Ma esiste anche un terzo modello che cerca di riproporre pratiche virtuose che si erano manifestate vincenti sin dai primi degli anni novanta, cioè fin dalla nascita del movimento antiracket.

Un associazionismo che, recuperando l’idea fondante di Libero Grassi, rappresenti un luogo dove, imprenditori e commercianti che hanno vissuto vicende estorsive, possano offrire – a loro volta – sostegno e conforto nei confronti di coloro che decidano di intraprendere un percorso simile di emancipazione rispetto la morsa dell’estorsione; dove l’accompagnamento di un imprenditore verso la denuncia e per tutto il suo iter processuale rimanga uno dei requisiti fondamentali; dove il contributo svolto dai soci e dai loro dirigenti, sia fondato sui principi inscindibili ed inviolabili di volontariato e gratuità.

Come Associazione Antiestorsione di Catania nata nel 1991 all’indomani dell’uccisione dell’imprenditore Libero Grassi e proprio da un gruppo di imprenditori e commercianti che si erano ribellati al pizzo, abbiamo sempre cercato di mantenere vivo proprio quest’ultimo modello, difendendolo e promuovendolo ad ogni occasione.

C’è molto lavoro da fare, le denunce sono in calo e questo impone seriamente una riflessione sulla reale efficacia dell’azione antiracket.

È l’intero movimento antiracket che necessità di un profondo ripensamento.

Per questo stiamo cercando di riproporre proprio quel modello che si riappropri della sua primaria funzione di antimafia di strada, volontaria e gratuita.

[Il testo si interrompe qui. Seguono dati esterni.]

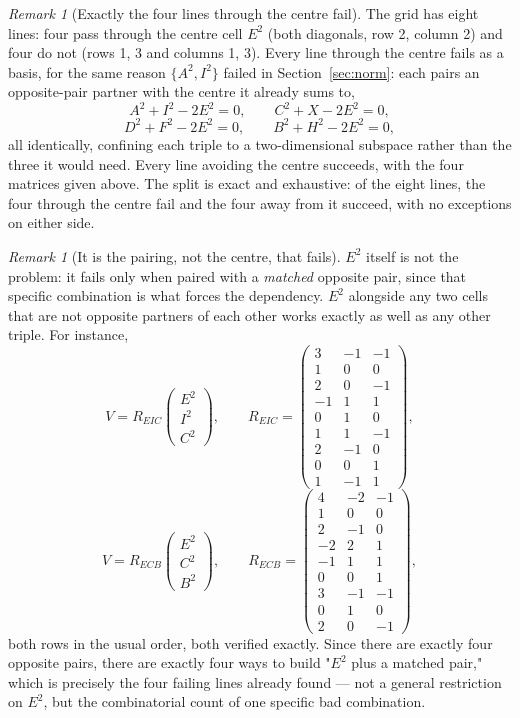 \documentclass[12pt]{article}
\theoremstyle{remark}
\newtheorem{remark}[theorem]{Remark}
\begin{document}
\begin{remark}[Exactly the four lines through the centre fail]
The grid has eight lines: four pass through the centre cell $E^2$
(both diagonals, row 2, column 2) and four do not (rows 1, 3 and
columns 1, 3). Every line through the centre fails as a basis, for
the same reason $\{A^2,I^2\}$ failed in Section~\ref{sec:norm}: each
pairs an opposite-pair partner with the centre it already sums to,
\[
A^2+I^2-2E^2 = 0, \qquad C^2+X-2E^2 = 0,
\]
\[
D^2+F^2-2E^2 = 0, \qquad B^2+H^2-2E^2 = 0,
\]
all identically, confining each triple to a two-dimensional subspace
rather than the three it would need. Every line avoiding the centre
succeeds, with the four matrices given above. The split is exact and
exhaustive: of the eight lines, the four through the centre fail and
the four away from it succeed, with no exceptions on either side.
\end{remark}

\begin{remark}[It is the pairing, not the centre, that fails]
$E^2$ itself is not the problem: it fails only when paired with a
\emph{matched} opposite pair, since that specific combination is what
forces the dependency. $E^2$ alongside any two cells that are not
opposite partners of each other works exactly as well as any other
triple. For instance,
\[
V = R_{EIC} \begin{pmatrix} E^2 \\ I^2 \\ C^2 \end{pmatrix} , \qquad
R_{EIC} =
\begin{pmatrix}
3&-1&-1\\ 1&0&0\\ 2&0&-1\\ -1&1&1\\ 0&1&0\\ 1&1&-1\\
2&-1&0\\ 0&0&1\\ 1&-1&1
\end{pmatrix} ,
\]
\[
V = R_{ECB} \begin{pmatrix} E^2 \\ C^2 \\ B^2 \end{pmatrix} , \qquad
R_{ECB} =
\begin{pmatrix}
4&-2&-1\\ 1&0&0\\ 2&-1&0\\ -2&2&1\\ -1&1&1\\ 0&0&1\\
3&-1&-1\\ 0&1&0\\ 2&0&-1
\end{pmatrix} ,
\]
both rows in the usual order, both verified exactly. Since there are
exactly four opposite pairs, there are exactly four ways to build
"$E^2$ plus a matched pair," which is precisely the four failing
lines already found --- not a general restriction on $E^2$, but the
combinatorial count of one specific bad combination.
\end{remark}
\end{document}
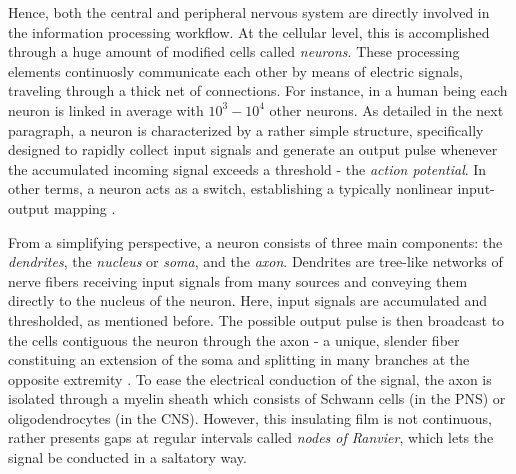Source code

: \documentclass[11pt, a4paper]{report}
\theoremstyle{theorem}
\numberwithin{equation}{section}
\numberwithin{figure}{section}
\begin{document}
		Hence, both the central and peripheral nervous system are directly involved in the information processing workflow. At the cellular level, this is accomplished through a huge amount of modified cells called \emph{neurons}. These processing elements continuosly communicate each other by means of electric signals, traveling through a thick net of connections. For instance, in a human being each neuron is linked in average with $10^3 - 10^4$ other neurons. As detailed in the next paragraph, a neuron is characterized by a rather simple structure, specifically designed to rapidly collect input signals and generate an output pulse whenever the accumulated incoming signal exceeds a threshold - the \emph{action potential}. In other terms, a neuron acts as a switch, establishing a typically nonlinear input-output mapping \cite{Kri}.
		
		From a simplifying perspective, a neuron consists of three main components: the \emph{dendrites}, the \emph{nucleus} or \emph{soma}, and the \emph{axon}. Dendrites are tree-like networks of nerve fibers receiving input signals from many sources and conveying them directly to the nucleus of the neuron. Here, input signals are accumulated and thresholded, as mentioned before. The possible output pulse is then broadcast to the cells contiguous the neuron through the axon - a unique, slender fiber constituing an extension of the soma and splitting in many branches at the opposite extremity \cite{SD}. To ease the electrical conduction of the signal, the axon is isolated through a myelin sheath which consists of Schwann cells (in the PNS) or oligodendrocytes (in the CNS). However, this insulating film is not continuous, rather presents gaps at regular intervals called \emph{nodes of Ranvier}, which lets the signal be conducted in a saltatory way.
		
\end{document}
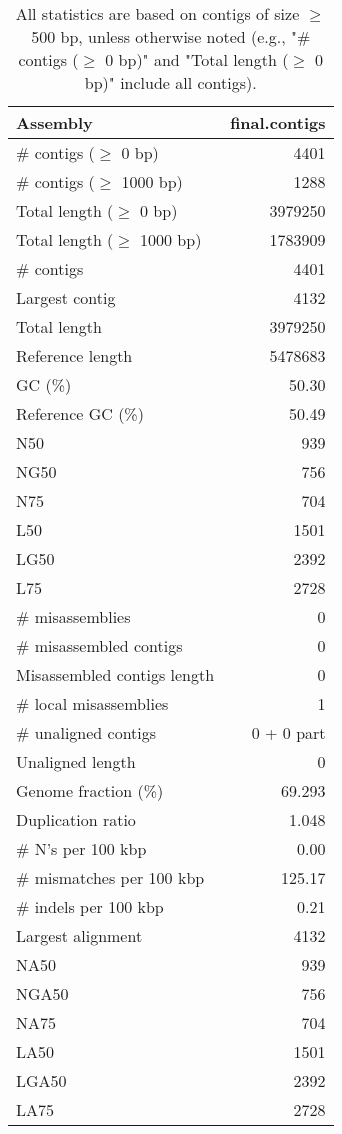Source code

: \documentclass[12pt,a4paper]{article}
\begin{document}
\begin{table}[ht]
\begin{center}
\caption{All statistics are based on contigs of size $\geq$ 500 bp, unless otherwise noted (e.g., "\# contigs ($\geq$ 0 bp)" and "Total length ($\geq$ 0 bp)" include all contigs).}
\begin{tabular}{|l*{1}{|r}|}
\hline
Assembly & final.contigs \\ \hline
\# contigs ($\geq$ 0 bp) & 4401 \\ \hline
\# contigs ($\geq$ 1000 bp) & 1288 \\ \hline
Total length ($\geq$ 0 bp) & 3979250 \\ \hline
Total length ($\geq$ 1000 bp) & 1783909 \\ \hline
\# contigs & 4401 \\ \hline
Largest contig & 4132 \\ \hline
Total length & 3979250 \\ \hline
Reference length & 5478683 \\ \hline
GC (\%) & 50.30 \\ \hline
Reference GC (\%) & 50.49 \\ \hline
N50 & 939 \\ \hline
NG50 & 756 \\ \hline
N75 & 704 \\ \hline
L50 & 1501 \\ \hline
LG50 & 2392 \\ \hline
L75 & 2728 \\ \hline
\# misassemblies & 0 \\ \hline
\# misassembled contigs & 0 \\ \hline
Misassembled contigs length & 0 \\ \hline
\# local misassemblies & 1 \\ \hline
\# unaligned contigs & 0 + 0 part \\ \hline
Unaligned length & 0 \\ \hline
Genome fraction (\%) & 69.293 \\ \hline
Duplication ratio & 1.048 \\ \hline
\# N's per 100 kbp & 0.00 \\ \hline
\# mismatches per 100 kbp & 125.17 \\ \hline
\# indels per 100 kbp & 0.21 \\ \hline
Largest alignment & 4132 \\ \hline
NA50 & 939 \\ \hline
NGA50 & 756 \\ \hline
NA75 & 704 \\ \hline
LA50 & 1501 \\ \hline
LGA50 & 2392 \\ \hline
LA75 & 2728 \\ \hline
\end{tabular}
\end{center}
\end{table}
\end{document}
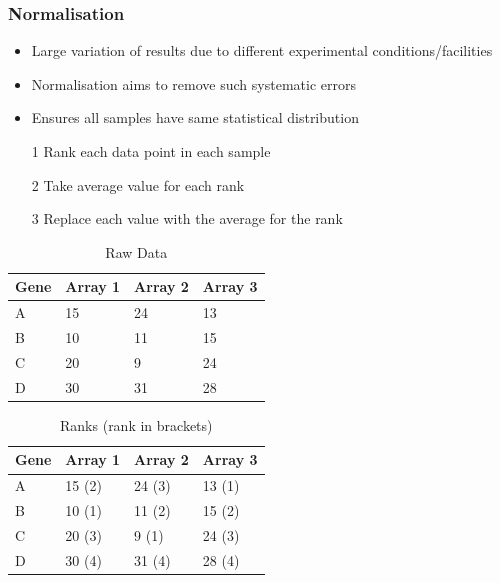 \documentclass[a4paper]{article}
\begin{document}
\subsubsection{Normalisation}

\begin{itemize}
  \item
    Large variation of results due to different experimental
    conditions/facilities

  \item
    Normalisation aims to remove such systematic errors

  \item
    Ensures all samples have same statistical distribution
\end{itemize}


\begin{enumerate}
  \item[1]
    Rank each data point in each sample

  \item[2]
    Take average value for each rank

  \item[3]
    Replace each value with the average for the rank
\end{enumerate}

\begin{table}[h!]
  \centering
  \begin{tabular}{@{}llll@{}}
    \toprule
    Gene & Array 1 & Array 2 & Array 3 \\
    \midrule
    A    & 15      & 24      & 13      \\
    B    & 10      & 11      & 15      \\
    C    & 20      & 9       & 24      \\
    D    & 30      & 31      & 28      \\
    \bottomrule
  \end{tabular}
  \caption{Raw Data}
  \label{tab:qn_raw}
\end{table}

\begin{table}[h!]
  \centering
  \begin{tabular}{@{}llll@{}}
    \toprule
    Gene & Array 1 & Array 2 & Array 3 \\
    \midrule
    A    & 15 (2)  & 24 (3)  & 13 (1)  \\
    B    & 10 (1)  & 11 (2)  & 15 (2)  \\
    C    & 20 (3)  & 9 (1)   & 24 (3)  \\
    D    & 30 (4)  & 31 (4)  & 28 (4)  \\
    \bottomrule
  \end{tabular}
  \caption{Ranks (rank in brackets)}
  \label{tab:qn_raw}
\end{table}
\end{document}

In quest’ottica, ben consapevoli dell’uso distorto nell’utilizzo dei fondi pubblici destinati alle associazioni antiracket e dell’inutilità di questi finanziamenti che, piuttosto, sarebbero più utili se indirizzati alle forze dell’ordine o direttamente alle stesse vittime, siamo partiti dalla proposizione di un ddl regionale di modifica all’art. 17 della legge regionale 20/99 – diventato legge a luglio u.s. – che ha ristretto di molto i criteri attraverso i quali le associazioni antiracket possano eventualmente richiedere finanziamenti.

A livello nazionale si impone una ragionata revisione dei cardini legislativi fondanti del sostegno alle vittime del racket e dell’usura relativamente alle leggi 44/1999 e della 108/96 e della 512/99.

Ma soprattutto è necessario rivedere i decreti ministeriali che stabiliscono i criteri che consentono alle associazioni antiracket ed usura l’iscrizione ed il mantenimento nell’albo della prefettura, oggi potrebbe contribuire ad invertire la rotta, conducendo verso un associazionismo più ancorato alla sua originaria funzione di sostegno e conforto alle vittime.

Ma tanti altri sono gli appuntamenti di prossima scadenza e sui quali è bene porre l’attenzione per cercare di innescare un cambiamento; innanzitutto la nomina del nuovo Commissario Nazionale per il Coordinamento delle iniziative Antiracket ed Antiusura in scadenza e del relativo Comitato di Solidarietà.

Un rinnovo che potrebbe essere l’occasione anche per modificare i criteri – individuati attualmente dall’ultimo decreto del Ministero degli Interni del 31 maggio 2016 – attraverso i quali scegliere i tre componenti rappresentanti del mondo associativo da tempo ormai esclusivo appannaggio delle associazioni ed organizzazioni antiracket e antiusura di rilevanza nazionale quali la Federazione Antiracket Italiana F.A.I., S.O.S. Impresa e la Consulta Nazionale Antiusura “Giovanni Paolo II” Onlus.

Ed ancora, a livello regionale, il costituendo “Forum permanente contro la mafia la criminalità organizzata”, un nuovo organismo istituzionale che potrà essere luogo nel quale le istanze civiche di lotta al fenomeno mafioso potranno essere sostenute con più forza.

Infine, dobbiamo, poi, sostenere le azioni della magistratura e delle forze dell’ordine attraverso una grande opera di sensibilizzazione dell’opinione pubblica, recuperando i rapporti con quegli imprenditori, commercianti ed artigiani che giornalmente combattono in silenzio la criminalità organizzata.

Se non riusciremo a fare tutto questo, se non riusciremo ad essere uniti verso un unico obiettivo, faremo un favore alle mafie, ed alla mafia dell’antimafia.

Questo rappresenta un preciso obbligo morale che ci proviene dalla grande eredità di coloro che sono morti combattendo la mafia ma anche ne confronti di tutti coloro che ancora oggi a testa alta si ribellano alla prepotenza della criminalità organizzata.